Angel Stations is out today!
I found it on the shelves in Glasgow’s Waterstones, although it wasn’t on the ‘new books’ display shelves. There were several, however, faced out on the regular shelves. I did what every writer does in these circumstances; I picked up a couple of copies, and carefully placed them, face out, on the ‘new books’ shelves. You could say I had a sense of quiet satisfaction, seeing it there on the shelves.
More good reviews, particularly one in ‘Dreamwatch’ magazine: "a strong debut novel that promises well for the future and a serious contender for the shelf space currently occupied by Greg Egan and Richard Morgan". This will, of course, be up on the right-hand bar of the blog within the next few days, if not the next few hours. There’s also a mini (very mini) interview with me next to the review, along with a, frankly, slightly rough-looking picture of me. Well, it looks rough to me. And reminds me I’ve been meaning for ages to get a better digital shot, maybe in the garden, for the Pan Macmillan publicity people to use. They did ask for one before, but I didn’t have a digital camera at the time. I do now (or rather, MJ does).
Hal Duncan has already spoken about it at length on his own blog, but he, myself and another Glasgow-based author Mike Cobley met a journalist from the Evening Times the other afternoon. MJ put together a press release for me a couple of weeks ago and sent it out to a good few of the local rags, and on this occasion it looks like she hit paydirt. The journalist was as interested in hearing about the writer’s circle, so it seemed like a good idea to get a couple of other writers along to get involved. One writer having a book out is one thing, but demonstrating that there’s a remarkable contribution to the genre as a whole originating from north of the border, particularly if you include Edinburgh - that’s a whole other level.

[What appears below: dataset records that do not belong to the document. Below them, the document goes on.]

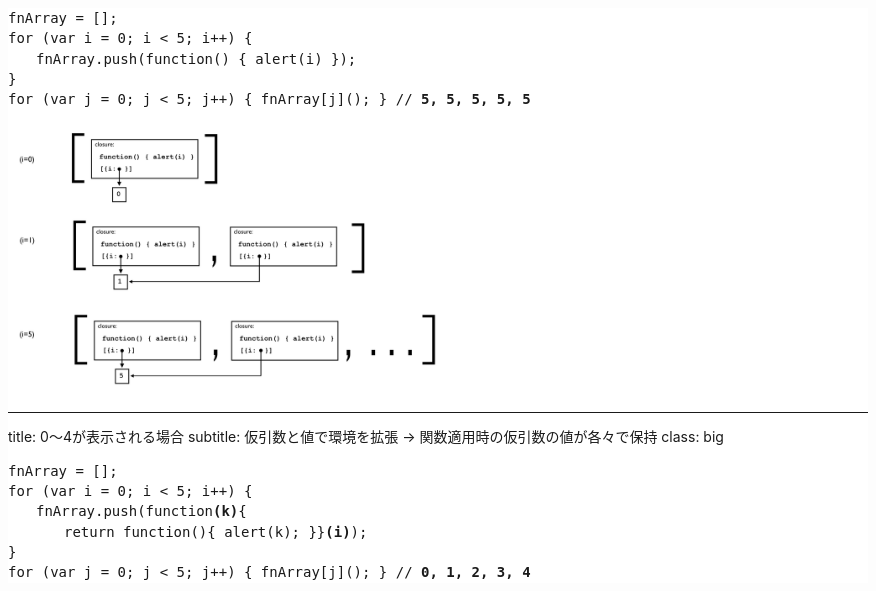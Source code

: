 <pre class="prettyprint" data-lang="javascript">
fnArray = [];
for (var i = 0; i < 5; i++) {
　　fnArray.push(function() { alert(i) });
}
for (var j = 0; j < 5; j++) { fnArray[j](); } // <strong>5, 5, 5, 5, 5</strong>
</pre>

<img src="images/contents/closure_side_effect.png" width="50%" />

---

title: 0～4が表示される場合
subtitle: 仮引数と値で環境を拡張 → 関数適用時の仮引数の値が各々で保持
class: big

<pre class="prettyprint" data-lang="javascript">
fnArray = [];
for (var i = 0; i < 5; i++) {
　　fnArray.push(function<strong>(k)</strong>{
　　　　return function(){ alert(k); }}<strong>(i)</strong>);
}
for (var j = 0; j < 5; j++) { fnArray[j](); } // <strong>0, 1, 2, 3, 4</strong>
</pre>
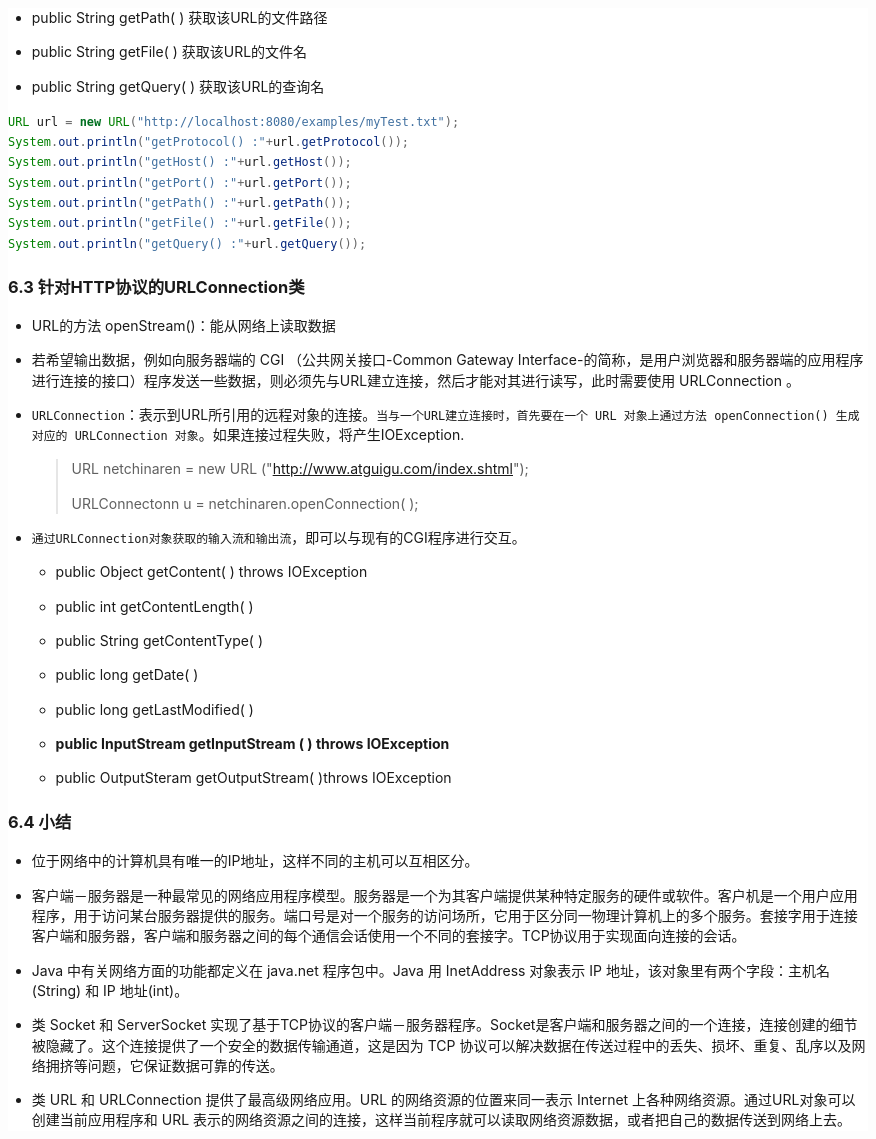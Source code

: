 - public String getPath( )      获取该URL的文件路径

- public String getFile( )       获取该URL的文件名

- public String getQuery(  )    获取该URL的查询名

```java
URL url = new URL("http://localhost:8080/examples/myTest.txt");
System.out.println("getProtocol() :"+url.getProtocol());
System.out.println("getHost() :"+url.getHost());
System.out.println("getPort() :"+url.getPort());
System.out.println("getPath() :"+url.getPath());
System.out.println("getFile() :"+url.getFile());
System.out.println("getQuery() :"+url.getQuery());
```

###  6.3 针对HTTP协议的URLConnection类

- URL的方法 openStream()：能从网络上读取数据

- 若希望输出数据，例如向服务器端的 CGI （公共网关接口-Common Gateway Interface-的简称，是用户浏览器和服务器端的应用程序进行连接的接口）程序发送一些数据，则必须先与URL建立连接，然后才能对其进行读写，此时需要使用 URLConnection 。

- `URLConnection`：表示到URL所引用的远程对象的连接。`当与一个URL建立连接时，首先要在一个 URL 对象上通过方法 openConnection() 生成对应的 URLConnection 对象`。如果连接过程失败，将产生IOException. 

  > URL netchinaren = new URL ("http://www.atguigu.com/index.shtml"); 
  >
  > URLConnectonn u = netchinaren.openConnection( ); 

- `通过URLConnection对象获取的输入流和输出流`，即可以与现有的CGI程序进行交互。

  - public Object getContent( ) throws IOException

  - public int getContentLength( )
  - public String getContentType( )
  - public long getDate( )
  - public long getLastModified( )
  - **public InputStream getInputStream ( ) throws IOException**
  - public OutputSteram getOutputStream( )throws IOException

### 6.4 小结

- 位于网络中的计算机具有唯一的IP地址，这样不同的主机可以互相区分。

- 客户端－服务器是一种最常见的网络应用程序模型。服务器是一个为其客户端提供某种特定服务的硬件或软件。客户机是一个用户应用程序，用于访问某台服务器提供的服务。端口号是对一个服务的访问场所，它用于区分同一物理计算机上的多个服务。套接字用于连接客户端和服务器，客户端和服务器之间的每个通信会话使用一个不同的套接字。TCP协议用于实现面向连接的会话。

- Java 中有关网络方面的功能都定义在 java.net 程序包中。Java 用 InetAddress 对象表示 IP 地址，该对象里有两个字段：主机名(String) 和 IP 地址(int)。

- 类 Socket 和 ServerSocket 实现了基于TCP协议的客户端－服务器程序。Socket是客户端和服务器之间的一个连接，连接创建的细节被隐藏了。这个连接提供了一个安全的数据传输通道，这是因为 TCP 协议可以解决数据在传送过程中的丢失、损坏、重复、乱序以及网络拥挤等问题，它保证数据可靠的传送。

- 类 URL 和 URLConnection 提供了最高级网络应用。URL 的网络资源的位置来同一表示 Internet 上各种网络资源。通过URL对象可以创建当前应用程序和 URL 表示的网络资源之间的连接，这样当前程序就可以读取网络资源数据，或者把自己的数据传送到网络上去。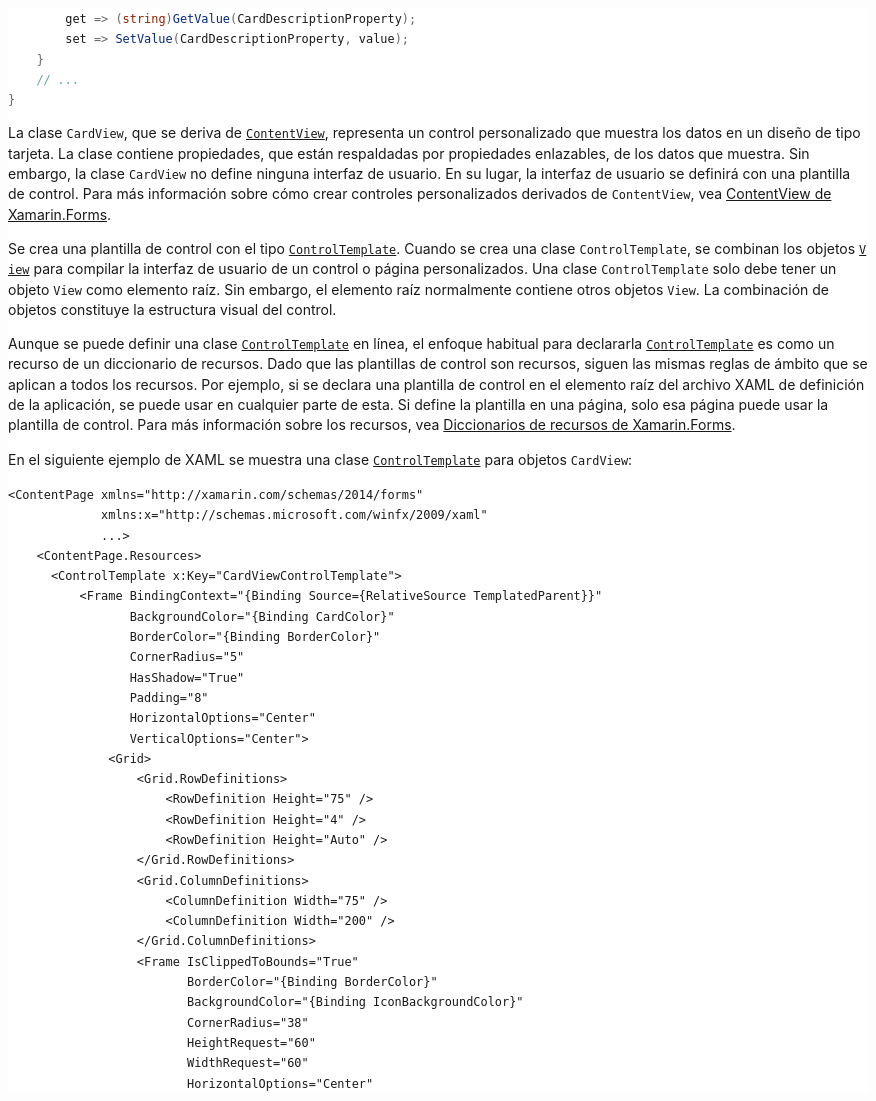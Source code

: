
 ```csharp
        get => (string)GetValue(CardDescriptionProperty);
        set => SetValue(CardDescriptionProperty, value);
    }
    // ...
}
```

La clase `CardView`, que se deriva de [`ContentView`](xref:Xamarin.Forms.ContentView), representa un control personalizado que muestra los datos en un diseño de tipo tarjeta. La clase contiene propiedades, que están respaldadas por propiedades enlazables, de los datos que muestra. Sin embargo, la clase `CardView` no define ninguna interfaz de usuario. En su lugar, la interfaz de usuario se definirá con una plantilla de control. Para más información sobre cómo crear controles personalizados derivados de `ContentView`, vea [ContentView de Xamarin.Forms](~/xamarin-forms/user-interface/layouts/contentview.md).

Se crea una plantilla de control con el tipo [`ControlTemplate`](xref:Xamarin.Forms.ControlTemplate). Cuando se crea una clase `ControlTemplate`, se combinan los objetos [`View`](xref:Xamarin.Forms.View) para compilar la interfaz de usuario de un control o página personalizados. Una clase `ControlTemplate` solo debe tener un objeto `View` como elemento raíz. Sin embargo, el elemento raíz normalmente contiene otros objetos `View`. La combinación de objetos constituye la estructura visual del control.

Aunque se puede definir una clase [`ControlTemplate`](xref:Xamarin.Forms.ControlTemplate) en línea, el enfoque habitual para declararla [`ControlTemplate`](xref:Xamarin.Forms.ControlTemplate) es como un recurso de un diccionario de recursos. Dado que las plantillas de control son recursos, siguen las mismas reglas de ámbito que se aplican a todos los recursos. Por ejemplo, si se declara una plantilla de control en el elemento raíz del archivo XAML de definición de la aplicación, se puede usar en cualquier parte de esta. Si define la plantilla en una página, solo esa página puede usar la plantilla de control. Para más información sobre los recursos, vea [Diccionarios de recursos de Xamarin.Forms](~/xamarin-forms/xaml/resource-dictionaries.md).

En el siguiente ejemplo de XAML se muestra una clase [`ControlTemplate`](xref:Xamarin.Forms.ControlTemplate) para objetos `CardView`:

```xaml
<ContentPage xmlns="http://xamarin.com/schemas/2014/forms"
             xmlns:x="http://schemas.microsoft.com/winfx/2009/xaml"
             ...>
    <ContentPage.Resources>
      <ControlTemplate x:Key="CardViewControlTemplate">
          <Frame BindingContext="{Binding Source={RelativeSource TemplatedParent}}"
                 BackgroundColor="{Binding CardColor}"
                 BorderColor="{Binding BorderColor}"
                 CornerRadius="5"
                 HasShadow="True"
                 Padding="8"
                 HorizontalOptions="Center"
                 VerticalOptions="Center">
              <Grid>
                  <Grid.RowDefinitions>
                      <RowDefinition Height="75" />
                      <RowDefinition Height="4" />
                      <RowDefinition Height="Auto" />
                  </Grid.RowDefinitions>
                  <Grid.ColumnDefinitions>
                      <ColumnDefinition Width="75" />
                      <ColumnDefinition Width="200" />
                  </Grid.ColumnDefinitions>
                  <Frame IsClippedToBounds="True"
                         BorderColor="{Binding BorderColor}"
                         BackgroundColor="{Binding IconBackgroundColor}"
                         CornerRadius="38"
                         HeightRequest="60"
                         WidthRequest="60"
                         HorizontalOptions="Center"
```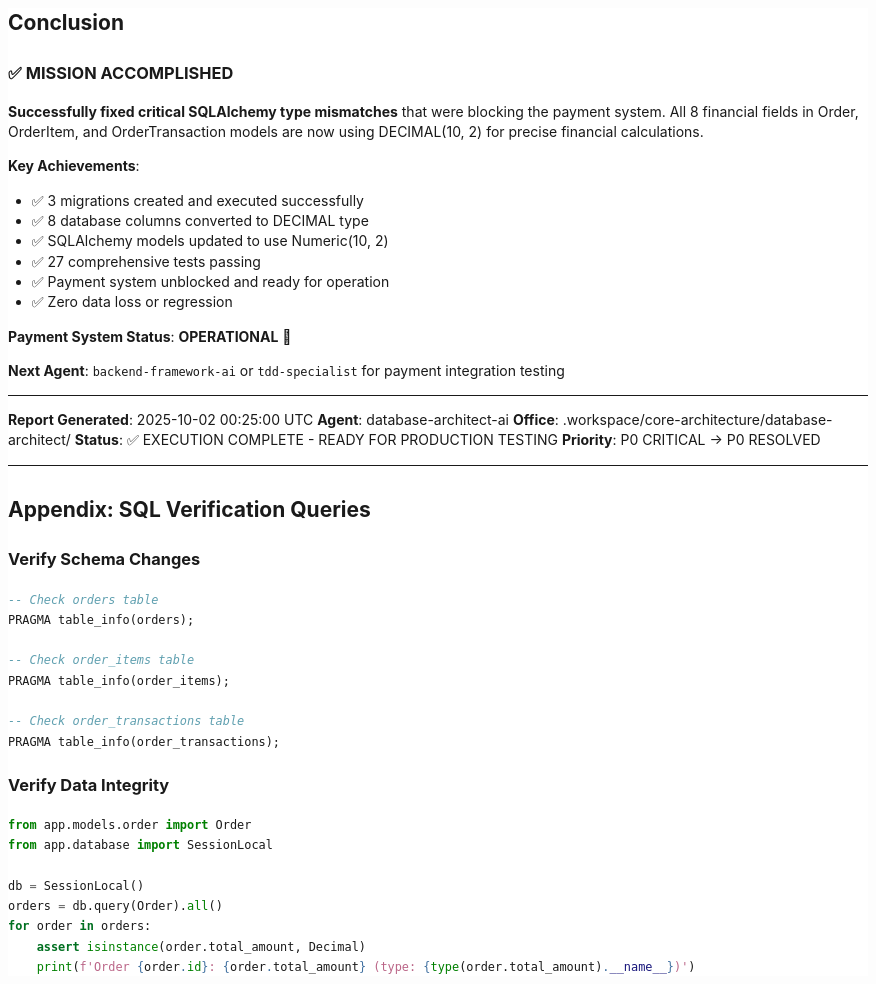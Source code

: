 
## Conclusion

### ✅ MISSION ACCOMPLISHED

**Successfully fixed critical SQLAlchemy type mismatches** that were blocking the payment system. All 8 financial fields in Order, OrderItem, and OrderTransaction models are now using DECIMAL(10, 2) for precise financial calculations.

**Key Achievements**:
- ✅ 3 migrations created and executed successfully
- ✅ 8 database columns converted to DECIMAL type
- ✅ SQLAlchemy models updated to use Numeric(10, 2)
- ✅ 27 comprehensive tests passing
- ✅ Payment system unblocked and ready for operation
- ✅ Zero data loss or regression

**Payment System Status**: **OPERATIONAL** 🚀

**Next Agent**: `backend-framework-ai` or `tdd-specialist` for payment integration testing

---

**Report Generated**: 2025-10-02 00:25:00 UTC
**Agent**: database-architect-ai
**Office**: .workspace/core-architecture/database-architect/
**Status**: ✅ EXECUTION COMPLETE - READY FOR PRODUCTION TESTING
**Priority**: P0 CRITICAL → P0 RESOLVED

---

## Appendix: SQL Verification Queries

### Verify Schema Changes
```sql
-- Check orders table
PRAGMA table_info(orders);

-- Check order_items table
PRAGMA table_info(order_items);

-- Check order_transactions table
PRAGMA table_info(order_transactions);
```

### Verify Data Integrity
```python
from app.models.order import Order
from app.database import SessionLocal

db = SessionLocal()
orders = db.query(Order).all()
for order in orders:
    assert isinstance(order.total_amount, Decimal)
    print(f'Order {order.id}: {order.total_amount} (type: {type(order.total_amount).__name__})')
```
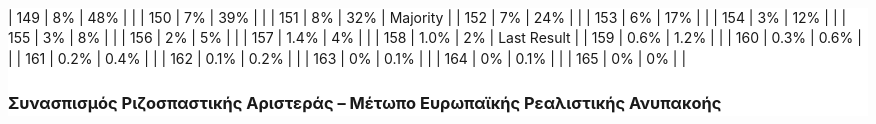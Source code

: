 | 149 | 8% | 48% |  |
| 150 | 7% | 39% |  |
| 151 | 8% | 32% | Majority |
| 152 | 7% | 24% |  |
| 153 | 6% | 17% |  |
| 154 | 3% | 12% |  |
| 155 | 3% | 8% |  |
| 156 | 2% | 5% |  |
| 157 | 1.4% | 4% |  |
| 158 | 1.0% | 2% | Last Result |
| 159 | 0.6% | 1.2% |  |
| 160 | 0.3% | 0.6% |  |
| 161 | 0.2% | 0.4% |  |
| 162 | 0.1% | 0.2% |  |
| 163 | 0% | 0.1% |  |
| 164 | 0% | 0.1% |  |
| 165 | 0% | 0% |  |

### Συνασπισμός Ριζοσπαστικής Αριστεράς – Μέτωπο Ευρωπαϊκής Ρεαλιστικής Ανυπακοής
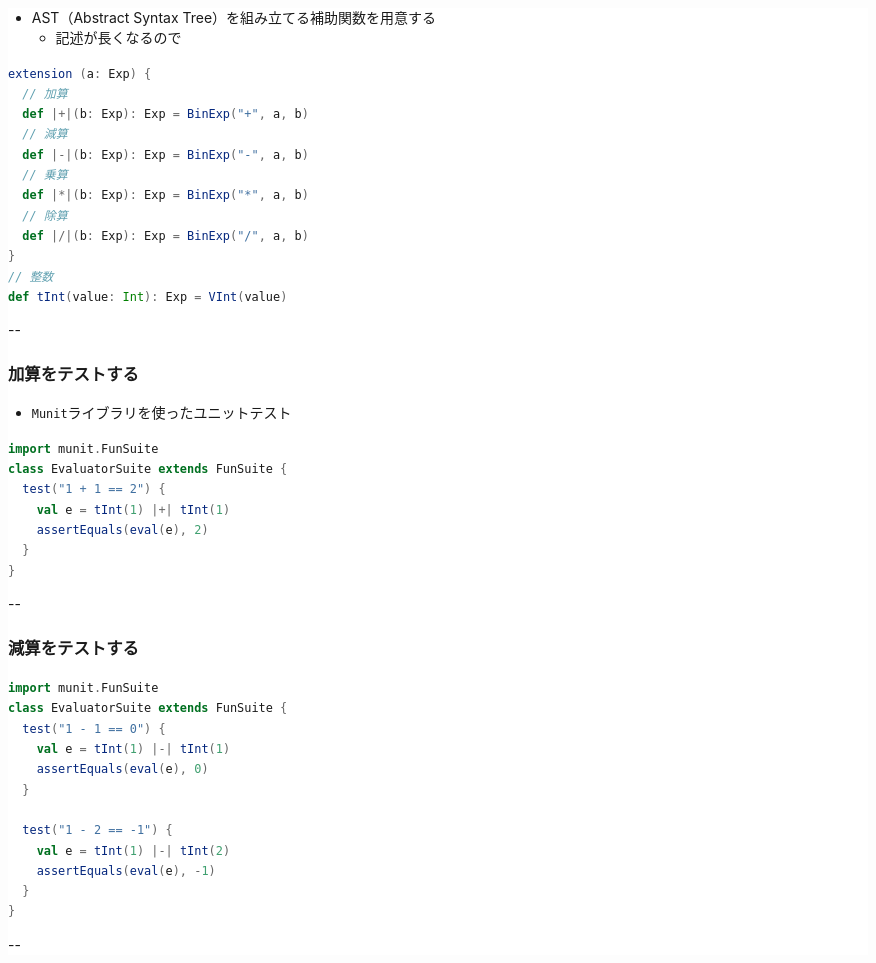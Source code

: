 - AST（Abstract Syntax Tree）を組み立てる補助関数を用意する
  - 記述が長くなるので

```scala
extension (a: Exp) {
  // 加算
  def |+|(b: Exp): Exp = BinExp("+", a, b)
  // 減算
  def |-|(b: Exp): Exp = BinExp("-", a, b)
  // 乗算
  def |*|(b: Exp): Exp = BinExp("*", a, b)
  // 除算
  def |/|(b: Exp): Exp = BinExp("/", a, b)
}
// 整数
def tInt(value: Int): Exp = VInt(value)
```

--

### 加算をテストする

- `Munit`ライブラリを使ったユニットテスト

```scala
import munit.FunSuite
class EvaluatorSuite extends FunSuite {
  test("1 + 1 == 2") {
    val e = tInt(1) |+| tInt(1)
    assertEquals(eval(e), 2)
  }
}
```

--

### 減算をテストする

```scala
import munit.FunSuite
class EvaluatorSuite extends FunSuite {
  test("1 - 1 == 0") {
    val e = tInt(1) |-| tInt(1)
    assertEquals(eval(e), 0)
  }

  test("1 - 2 == -1") {
    val e = tInt(1) |-| tInt(2)
    assertEquals(eval(e), -1)
  }
}
```

--
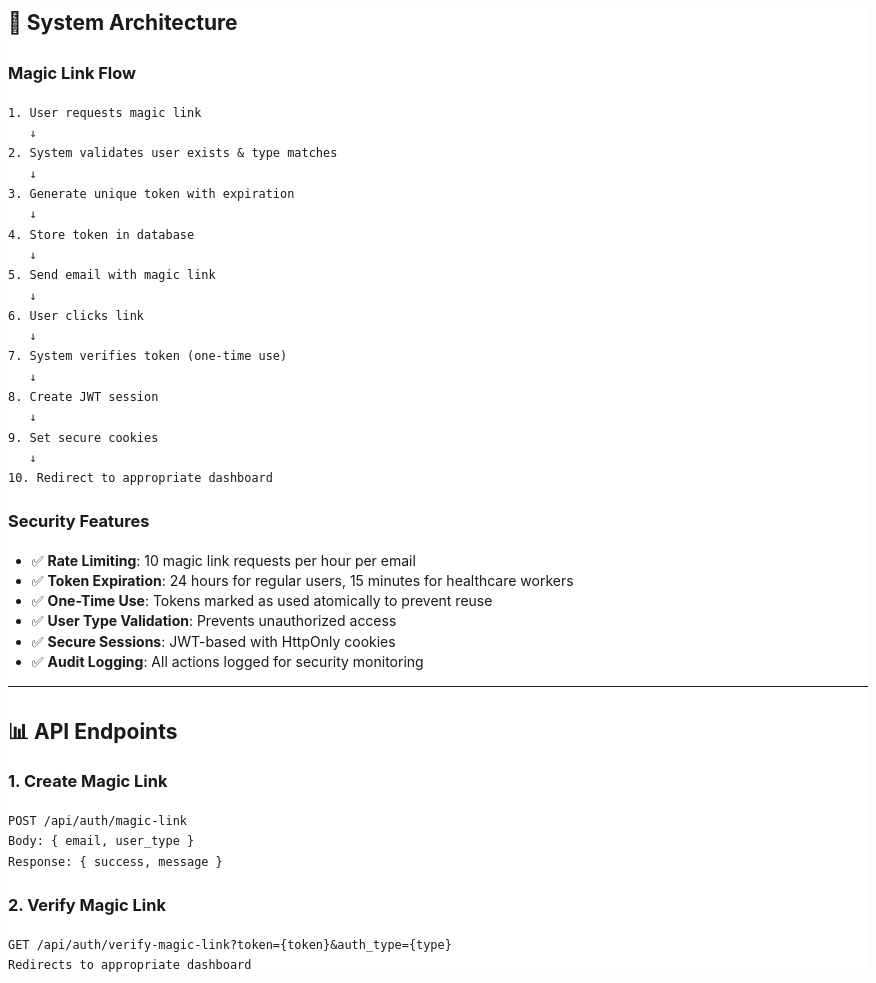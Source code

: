 
## 🔧 System Architecture

### Magic Link Flow

```
1. User requests magic link
   ↓
2. System validates user exists & type matches
   ↓
3. Generate unique token with expiration
   ↓
4. Store token in database
   ↓
5. Send email with magic link
   ↓
6. User clicks link
   ↓
7. System verifies token (one-time use)
   ↓
8. Create JWT session
   ↓
9. Set secure cookies
   ↓
10. Redirect to appropriate dashboard
```

### Security Features

- ✅ **Rate Limiting**: 10 magic link requests per hour per email
- ✅ **Token Expiration**: 24 hours for regular users, 15 minutes for healthcare workers
- ✅ **One-Time Use**: Tokens marked as used atomically to prevent reuse
- ✅ **User Type Validation**: Prevents unauthorized access
- ✅ **Secure Sessions**: JWT-based with HttpOnly cookies
- ✅ **Audit Logging**: All actions logged for security monitoring

---

## 📊 API Endpoints

### 1. Create Magic Link
```
POST /api/auth/magic-link
Body: { email, user_type }
Response: { success, message }
```

### 2. Verify Magic Link
```
GET /api/auth/verify-magic-link?token={token}&auth_type={type}
Redirects to appropriate dashboard
```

The feeling I got from the journalist was that she didn’t really know what to expect (her slightly bewildered words to me on the phone: "what … kind of people are you exactly?". Part of me suspects she anticipated a couple of deeply socially challenged anoraks with a complete set of Battlestar Galactica dvd’s, and this feeling arises from what struck me as some confusion/surprise on her part that we were interested in talking about literature, not even necessarily restricted to science fiction.
The good thing about having Hal along on these things is he knows his classical mythology, and is well-informed on the role that stories of the fantastic have played in dozens of cultures over the span of recorded human history. So, we talked about writing, and books, and some fairly complex subjects, all really far too deep and involved for the newspaper she was writing for - the Evening Times. I’d say about 99% of what we said would never make it into the pages of what is, after all, a Scottish tabloid, but I was hoping we got across that we were serious about our craft, both in terms of execution and of our attitude towards it. If that impression comes across in any subsequent news piece, then we’ll have done okay.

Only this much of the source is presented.